_PROBLEM_
Check each line of the entries for "MarketSearchBar" and report the ones that have it.

TASK DATA Start Marker

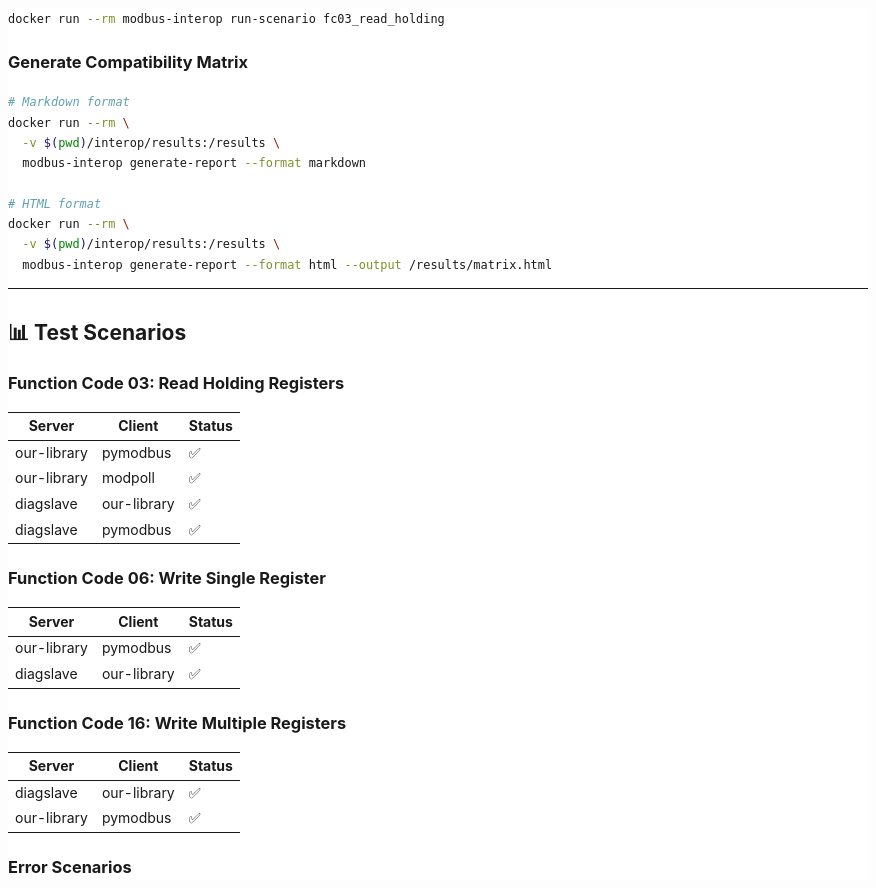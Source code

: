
 ```bash
docker run --rm modbus-interop run-scenario fc03_read_holding
```

### Generate Compatibility Matrix

```bash
# Markdown format
docker run --rm \
  -v $(pwd)/interop/results:/results \
  modbus-interop generate-report --format markdown

# HTML format
docker run --rm \
  -v $(pwd)/interop/results:/results \
  modbus-interop generate-report --format html --output /results/matrix.html
```

---

## 📊 Test Scenarios

### Function Code 03: Read Holding Registers

| Server | Client | Status |
|--------|--------|--------|
| our-library | pymodbus | ✅ |
| our-library | modpoll | ✅ |
| diagslave | our-library | ✅ |
| diagslave | pymodbus | ✅ |

### Function Code 06: Write Single Register

| Server | Client | Status |
|--------|--------|--------|
| our-library | pymodbus | ✅ |
| diagslave | our-library | ✅ |

### Function Code 16: Write Multiple Registers

| Server | Client | Status |
|--------|--------|--------|
| diagslave | our-library | ✅ |
| our-library | pymodbus | ✅ |

### Error Scenarios
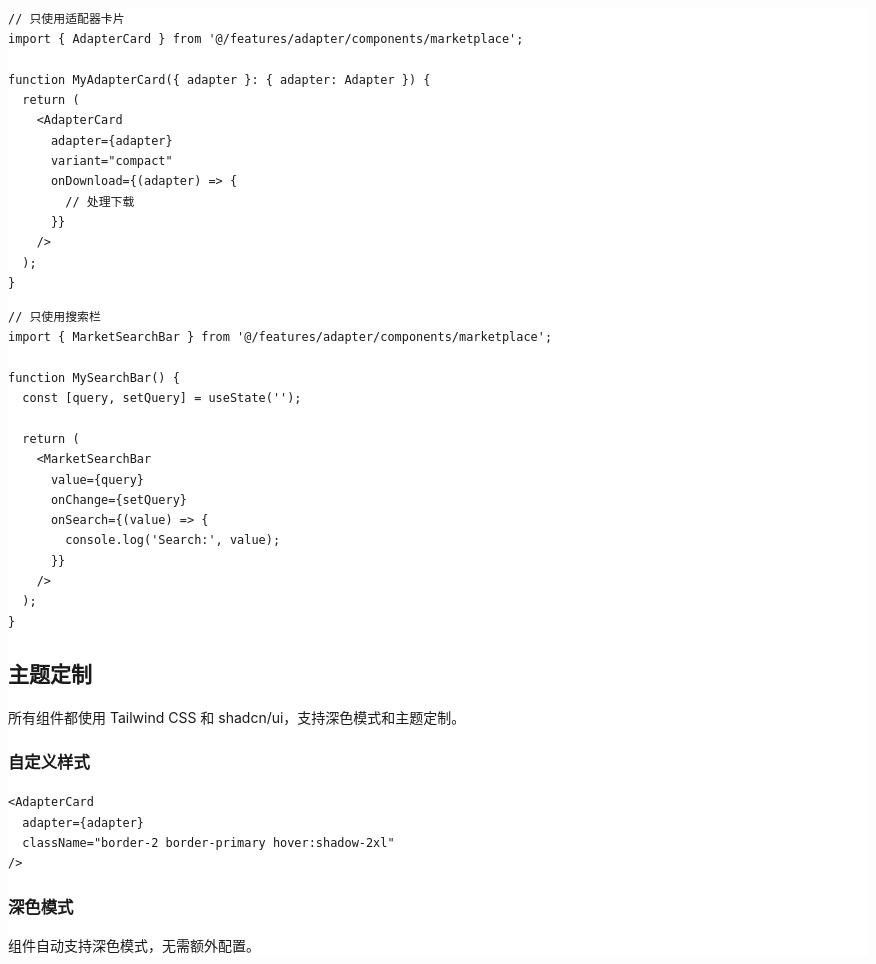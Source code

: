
```tsx
// 只使用适配器卡片
import { AdapterCard } from '@/features/adapter/components/marketplace';

function MyAdapterCard({ adapter }: { adapter: Adapter }) {
  return (
    <AdapterCard
      adapter={adapter}
      variant="compact"
      onDownload={(adapter) => {
        // 处理下载
      }}
    />
  );
}
```

```tsx
// 只使用搜索栏
import { MarketSearchBar } from '@/features/adapter/components/marketplace';

function MySearchBar() {
  const [query, setQuery] = useState('');
  
  return (
    <MarketSearchBar
      value={query}
      onChange={setQuery}
      onSearch={(value) => {
        console.log('Search:', value);
      }}
    />
  );
}
```

## 主题定制

所有组件都使用 Tailwind CSS 和 shadcn/ui，支持深色模式和主题定制。

### 自定义样式

```tsx
<AdapterCard
  adapter={adapter}
  className="border-2 border-primary hover:shadow-2xl"
/>
```

### 深色模式

组件自动支持深色模式，无需额外配置。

TASK DATA End Marker

_EXPECTED ANSWER_
import { MarketSearchBar } from '@/features/adapter/components/marketplace';
    <MarketSearchBar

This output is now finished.